# TASK OBJECTIVE
Copy each line below in which the string "phối" occurs.

Collected data
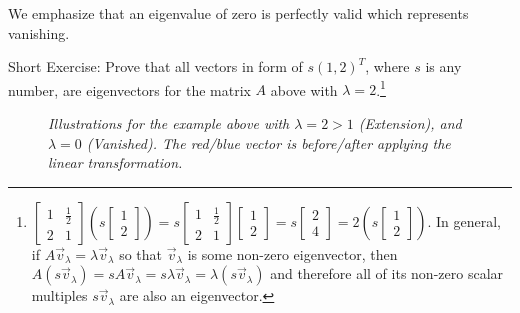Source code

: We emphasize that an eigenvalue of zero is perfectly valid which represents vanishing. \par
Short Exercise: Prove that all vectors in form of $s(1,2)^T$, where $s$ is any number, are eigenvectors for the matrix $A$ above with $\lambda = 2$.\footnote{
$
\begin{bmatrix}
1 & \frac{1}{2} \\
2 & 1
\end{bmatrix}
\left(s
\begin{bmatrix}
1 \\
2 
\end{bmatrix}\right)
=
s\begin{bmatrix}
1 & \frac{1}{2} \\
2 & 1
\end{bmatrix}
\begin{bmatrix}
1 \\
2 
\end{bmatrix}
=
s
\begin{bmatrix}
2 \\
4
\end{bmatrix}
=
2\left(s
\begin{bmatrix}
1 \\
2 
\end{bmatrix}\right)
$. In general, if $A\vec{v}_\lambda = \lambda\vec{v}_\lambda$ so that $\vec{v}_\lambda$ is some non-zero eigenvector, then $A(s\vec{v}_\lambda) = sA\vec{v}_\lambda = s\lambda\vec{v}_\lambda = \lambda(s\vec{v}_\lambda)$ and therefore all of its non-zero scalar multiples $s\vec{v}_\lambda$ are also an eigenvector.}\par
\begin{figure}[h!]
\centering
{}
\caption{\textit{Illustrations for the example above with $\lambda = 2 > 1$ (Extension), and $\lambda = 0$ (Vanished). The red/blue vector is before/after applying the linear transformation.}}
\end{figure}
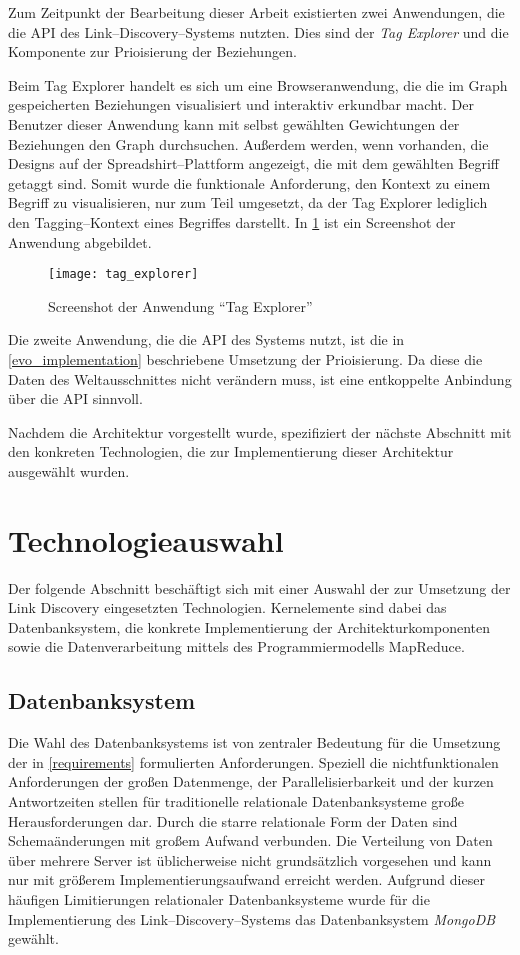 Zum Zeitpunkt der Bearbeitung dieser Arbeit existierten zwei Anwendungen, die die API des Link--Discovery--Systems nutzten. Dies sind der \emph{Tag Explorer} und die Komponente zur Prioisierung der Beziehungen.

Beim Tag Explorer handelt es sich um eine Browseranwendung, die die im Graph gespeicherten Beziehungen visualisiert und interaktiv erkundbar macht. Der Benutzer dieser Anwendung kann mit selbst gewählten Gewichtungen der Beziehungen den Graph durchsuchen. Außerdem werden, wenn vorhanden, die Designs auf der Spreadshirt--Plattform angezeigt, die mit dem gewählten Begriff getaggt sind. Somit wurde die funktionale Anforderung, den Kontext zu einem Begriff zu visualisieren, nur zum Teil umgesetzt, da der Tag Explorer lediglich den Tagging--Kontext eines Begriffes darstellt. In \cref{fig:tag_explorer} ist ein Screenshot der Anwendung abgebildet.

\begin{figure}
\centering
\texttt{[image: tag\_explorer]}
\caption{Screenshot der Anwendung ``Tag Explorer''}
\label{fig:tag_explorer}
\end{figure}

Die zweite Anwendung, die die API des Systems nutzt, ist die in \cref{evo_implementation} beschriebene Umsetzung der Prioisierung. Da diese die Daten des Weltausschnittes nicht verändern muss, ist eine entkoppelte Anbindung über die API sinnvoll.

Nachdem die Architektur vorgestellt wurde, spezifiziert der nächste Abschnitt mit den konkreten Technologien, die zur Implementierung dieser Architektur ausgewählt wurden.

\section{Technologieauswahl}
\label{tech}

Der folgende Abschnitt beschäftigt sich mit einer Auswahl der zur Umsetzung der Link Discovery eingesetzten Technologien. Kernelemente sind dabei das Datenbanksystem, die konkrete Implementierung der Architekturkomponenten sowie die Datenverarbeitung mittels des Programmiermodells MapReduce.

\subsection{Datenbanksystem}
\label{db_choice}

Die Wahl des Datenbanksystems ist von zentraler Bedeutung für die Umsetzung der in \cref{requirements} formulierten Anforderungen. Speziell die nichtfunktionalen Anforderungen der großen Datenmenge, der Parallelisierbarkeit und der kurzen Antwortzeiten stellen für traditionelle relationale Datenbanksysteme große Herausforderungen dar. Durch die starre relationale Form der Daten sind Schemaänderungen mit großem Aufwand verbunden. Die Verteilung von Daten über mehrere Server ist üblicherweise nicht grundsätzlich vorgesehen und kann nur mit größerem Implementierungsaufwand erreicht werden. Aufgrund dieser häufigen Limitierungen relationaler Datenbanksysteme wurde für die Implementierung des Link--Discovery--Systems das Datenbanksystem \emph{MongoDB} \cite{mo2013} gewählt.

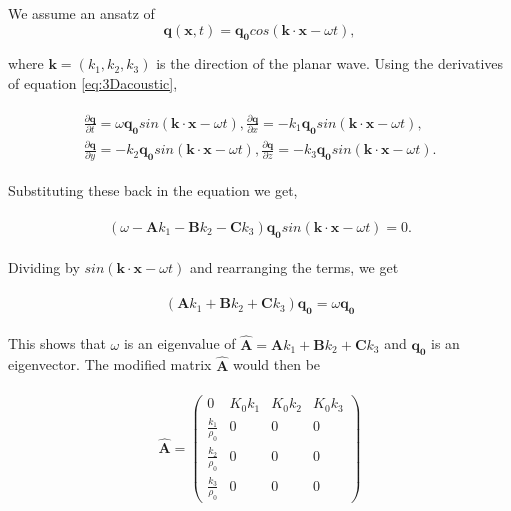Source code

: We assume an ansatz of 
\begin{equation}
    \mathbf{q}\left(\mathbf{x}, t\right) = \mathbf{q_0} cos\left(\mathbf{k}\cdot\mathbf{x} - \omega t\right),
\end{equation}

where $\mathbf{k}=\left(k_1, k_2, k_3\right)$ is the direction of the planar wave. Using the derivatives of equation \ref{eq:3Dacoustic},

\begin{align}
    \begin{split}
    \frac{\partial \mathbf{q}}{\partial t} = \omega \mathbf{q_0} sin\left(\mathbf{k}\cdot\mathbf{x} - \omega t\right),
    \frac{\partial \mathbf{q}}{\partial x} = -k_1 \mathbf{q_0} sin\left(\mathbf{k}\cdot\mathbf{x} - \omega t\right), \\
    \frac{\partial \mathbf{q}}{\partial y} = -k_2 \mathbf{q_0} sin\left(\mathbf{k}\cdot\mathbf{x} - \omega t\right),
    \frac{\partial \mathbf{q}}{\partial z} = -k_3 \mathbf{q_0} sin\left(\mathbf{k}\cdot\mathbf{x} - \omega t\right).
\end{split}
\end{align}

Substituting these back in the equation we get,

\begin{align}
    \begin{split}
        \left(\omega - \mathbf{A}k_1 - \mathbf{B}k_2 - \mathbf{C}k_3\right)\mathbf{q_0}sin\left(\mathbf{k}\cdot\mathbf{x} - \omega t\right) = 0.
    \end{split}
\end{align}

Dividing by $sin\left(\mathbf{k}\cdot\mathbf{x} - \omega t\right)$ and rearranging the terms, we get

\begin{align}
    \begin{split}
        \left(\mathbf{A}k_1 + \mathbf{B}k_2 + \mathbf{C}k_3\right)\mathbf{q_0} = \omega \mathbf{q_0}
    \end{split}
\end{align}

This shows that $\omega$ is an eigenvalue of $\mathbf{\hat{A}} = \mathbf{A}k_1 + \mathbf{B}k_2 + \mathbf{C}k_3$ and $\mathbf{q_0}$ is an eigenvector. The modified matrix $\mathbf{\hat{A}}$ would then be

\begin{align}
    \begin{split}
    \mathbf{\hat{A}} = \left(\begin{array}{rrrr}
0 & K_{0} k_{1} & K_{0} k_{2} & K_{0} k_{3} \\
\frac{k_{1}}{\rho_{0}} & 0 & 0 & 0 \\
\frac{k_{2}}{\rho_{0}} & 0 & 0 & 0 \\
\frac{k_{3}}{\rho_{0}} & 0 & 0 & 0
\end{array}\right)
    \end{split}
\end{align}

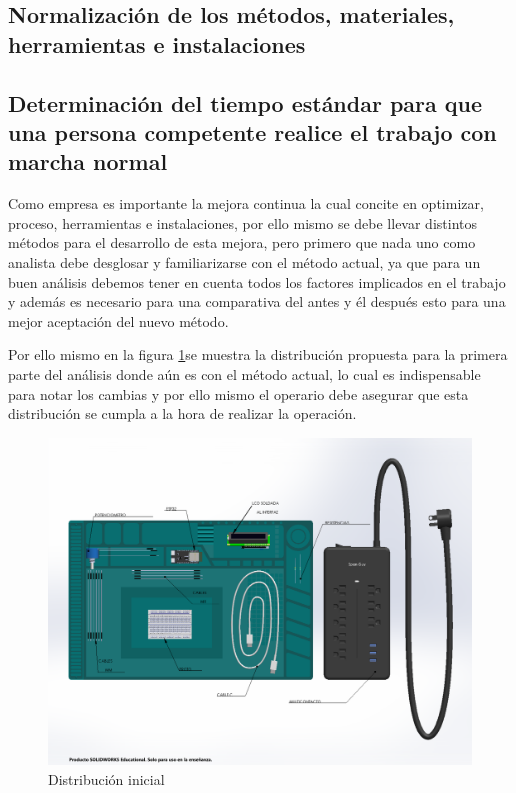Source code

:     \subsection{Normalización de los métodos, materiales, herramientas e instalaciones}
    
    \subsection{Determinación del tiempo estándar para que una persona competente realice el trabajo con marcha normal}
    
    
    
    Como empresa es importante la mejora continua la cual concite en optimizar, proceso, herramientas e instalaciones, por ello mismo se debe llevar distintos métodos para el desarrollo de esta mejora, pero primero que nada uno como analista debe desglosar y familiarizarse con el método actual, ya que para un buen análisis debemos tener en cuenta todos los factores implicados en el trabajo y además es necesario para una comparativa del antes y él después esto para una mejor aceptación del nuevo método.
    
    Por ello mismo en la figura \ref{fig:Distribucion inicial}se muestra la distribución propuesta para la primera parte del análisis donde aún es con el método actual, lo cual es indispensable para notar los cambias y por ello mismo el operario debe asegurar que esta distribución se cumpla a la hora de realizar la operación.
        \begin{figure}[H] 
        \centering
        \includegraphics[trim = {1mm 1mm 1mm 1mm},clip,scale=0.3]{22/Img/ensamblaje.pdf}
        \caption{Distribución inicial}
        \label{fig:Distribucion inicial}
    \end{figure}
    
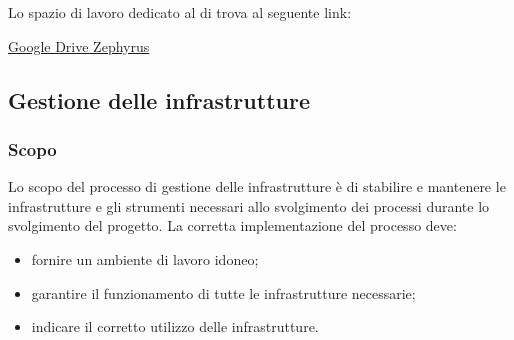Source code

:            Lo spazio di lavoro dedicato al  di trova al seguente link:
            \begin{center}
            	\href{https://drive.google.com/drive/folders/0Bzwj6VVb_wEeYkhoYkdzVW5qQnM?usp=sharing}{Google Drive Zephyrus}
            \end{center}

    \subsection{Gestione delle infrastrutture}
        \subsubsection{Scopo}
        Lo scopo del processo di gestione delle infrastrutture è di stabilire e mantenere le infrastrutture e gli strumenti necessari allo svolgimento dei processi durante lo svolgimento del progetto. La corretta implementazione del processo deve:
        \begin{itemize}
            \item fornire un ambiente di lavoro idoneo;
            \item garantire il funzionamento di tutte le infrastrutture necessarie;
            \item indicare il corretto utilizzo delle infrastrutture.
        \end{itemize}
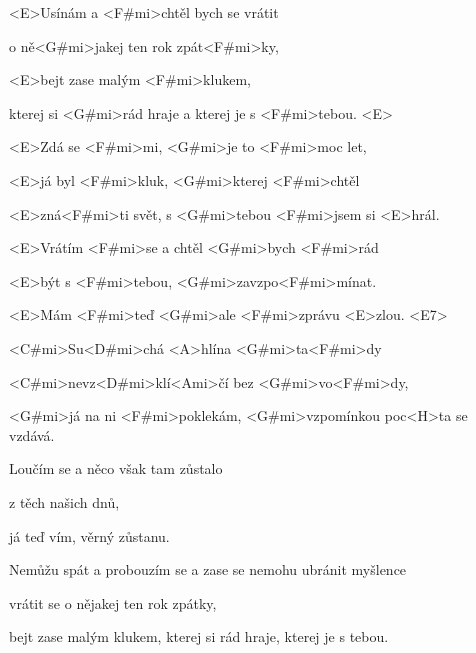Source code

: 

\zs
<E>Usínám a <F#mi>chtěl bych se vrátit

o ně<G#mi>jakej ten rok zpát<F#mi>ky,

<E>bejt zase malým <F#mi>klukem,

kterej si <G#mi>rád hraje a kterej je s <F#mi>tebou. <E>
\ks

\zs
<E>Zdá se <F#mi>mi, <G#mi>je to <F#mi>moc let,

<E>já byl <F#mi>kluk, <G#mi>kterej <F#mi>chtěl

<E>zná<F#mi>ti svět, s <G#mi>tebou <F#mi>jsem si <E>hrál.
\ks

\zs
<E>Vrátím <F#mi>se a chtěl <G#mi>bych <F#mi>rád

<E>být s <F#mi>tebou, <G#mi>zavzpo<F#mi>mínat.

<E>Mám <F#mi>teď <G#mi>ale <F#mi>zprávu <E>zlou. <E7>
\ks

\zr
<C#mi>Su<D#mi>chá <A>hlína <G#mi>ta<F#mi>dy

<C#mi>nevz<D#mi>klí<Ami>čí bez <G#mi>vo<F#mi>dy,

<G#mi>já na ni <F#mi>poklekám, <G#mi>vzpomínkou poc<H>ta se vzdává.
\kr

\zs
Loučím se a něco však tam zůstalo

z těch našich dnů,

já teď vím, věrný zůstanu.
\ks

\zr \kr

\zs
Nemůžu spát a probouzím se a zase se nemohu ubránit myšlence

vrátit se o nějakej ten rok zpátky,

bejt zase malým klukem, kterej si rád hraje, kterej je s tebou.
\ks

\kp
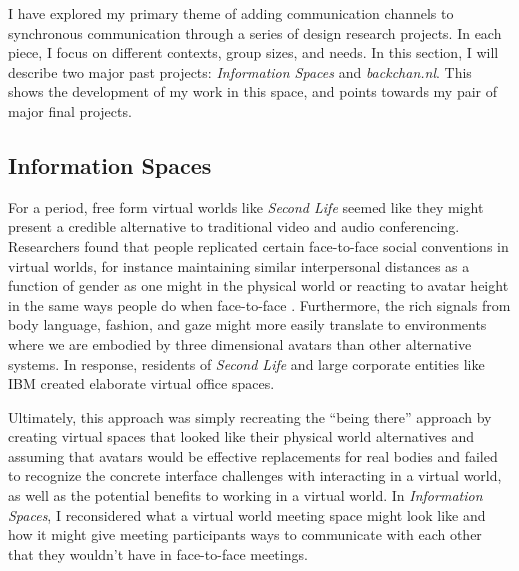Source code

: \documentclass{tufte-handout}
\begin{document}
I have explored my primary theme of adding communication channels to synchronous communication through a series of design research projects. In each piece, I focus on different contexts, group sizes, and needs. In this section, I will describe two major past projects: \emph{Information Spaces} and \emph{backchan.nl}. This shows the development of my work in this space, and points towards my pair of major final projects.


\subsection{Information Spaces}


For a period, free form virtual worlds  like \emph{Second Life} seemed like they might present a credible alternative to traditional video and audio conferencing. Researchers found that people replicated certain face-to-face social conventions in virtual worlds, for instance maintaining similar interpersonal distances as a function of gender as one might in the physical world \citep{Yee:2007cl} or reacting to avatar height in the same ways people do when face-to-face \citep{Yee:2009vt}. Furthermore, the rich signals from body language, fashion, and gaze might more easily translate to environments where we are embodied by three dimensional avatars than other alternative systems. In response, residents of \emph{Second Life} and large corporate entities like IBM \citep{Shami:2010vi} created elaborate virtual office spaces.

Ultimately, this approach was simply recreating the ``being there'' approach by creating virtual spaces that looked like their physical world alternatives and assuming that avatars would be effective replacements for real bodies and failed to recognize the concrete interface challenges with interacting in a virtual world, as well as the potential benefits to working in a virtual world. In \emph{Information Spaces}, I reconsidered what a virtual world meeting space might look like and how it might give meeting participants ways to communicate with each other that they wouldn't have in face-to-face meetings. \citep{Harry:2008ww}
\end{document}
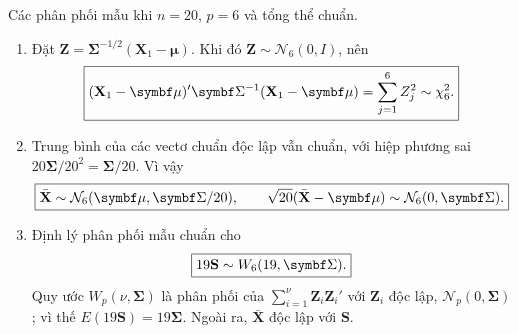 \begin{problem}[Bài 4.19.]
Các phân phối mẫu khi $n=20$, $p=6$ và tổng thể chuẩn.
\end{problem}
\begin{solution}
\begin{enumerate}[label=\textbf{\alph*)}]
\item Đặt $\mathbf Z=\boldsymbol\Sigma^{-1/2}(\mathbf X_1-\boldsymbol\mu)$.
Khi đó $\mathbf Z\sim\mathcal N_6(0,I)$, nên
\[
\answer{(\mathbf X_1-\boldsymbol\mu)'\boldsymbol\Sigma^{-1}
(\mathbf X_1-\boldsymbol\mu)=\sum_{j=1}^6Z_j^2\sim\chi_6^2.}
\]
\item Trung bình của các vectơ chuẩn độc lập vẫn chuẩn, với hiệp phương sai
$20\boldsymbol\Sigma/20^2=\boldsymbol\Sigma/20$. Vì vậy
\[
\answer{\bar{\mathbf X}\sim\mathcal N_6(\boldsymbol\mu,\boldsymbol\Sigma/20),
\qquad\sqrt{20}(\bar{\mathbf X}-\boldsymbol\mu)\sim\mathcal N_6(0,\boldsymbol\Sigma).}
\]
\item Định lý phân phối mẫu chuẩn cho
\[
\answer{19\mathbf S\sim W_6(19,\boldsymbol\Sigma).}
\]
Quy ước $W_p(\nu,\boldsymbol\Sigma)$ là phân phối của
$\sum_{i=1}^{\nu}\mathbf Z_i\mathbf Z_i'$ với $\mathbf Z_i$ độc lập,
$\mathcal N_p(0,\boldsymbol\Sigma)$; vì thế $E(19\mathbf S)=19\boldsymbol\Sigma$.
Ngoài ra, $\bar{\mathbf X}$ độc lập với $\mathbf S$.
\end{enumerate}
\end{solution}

# FINAL ANSWER
Các phân phối mẫu khi $n=20$, $p=6$ và tổng thể chuẩn.
\item Định lý phân phối mẫu chuẩn cho
Quy ước $W_p(\nu,\boldsymbol\Sigma)$ là phân phối của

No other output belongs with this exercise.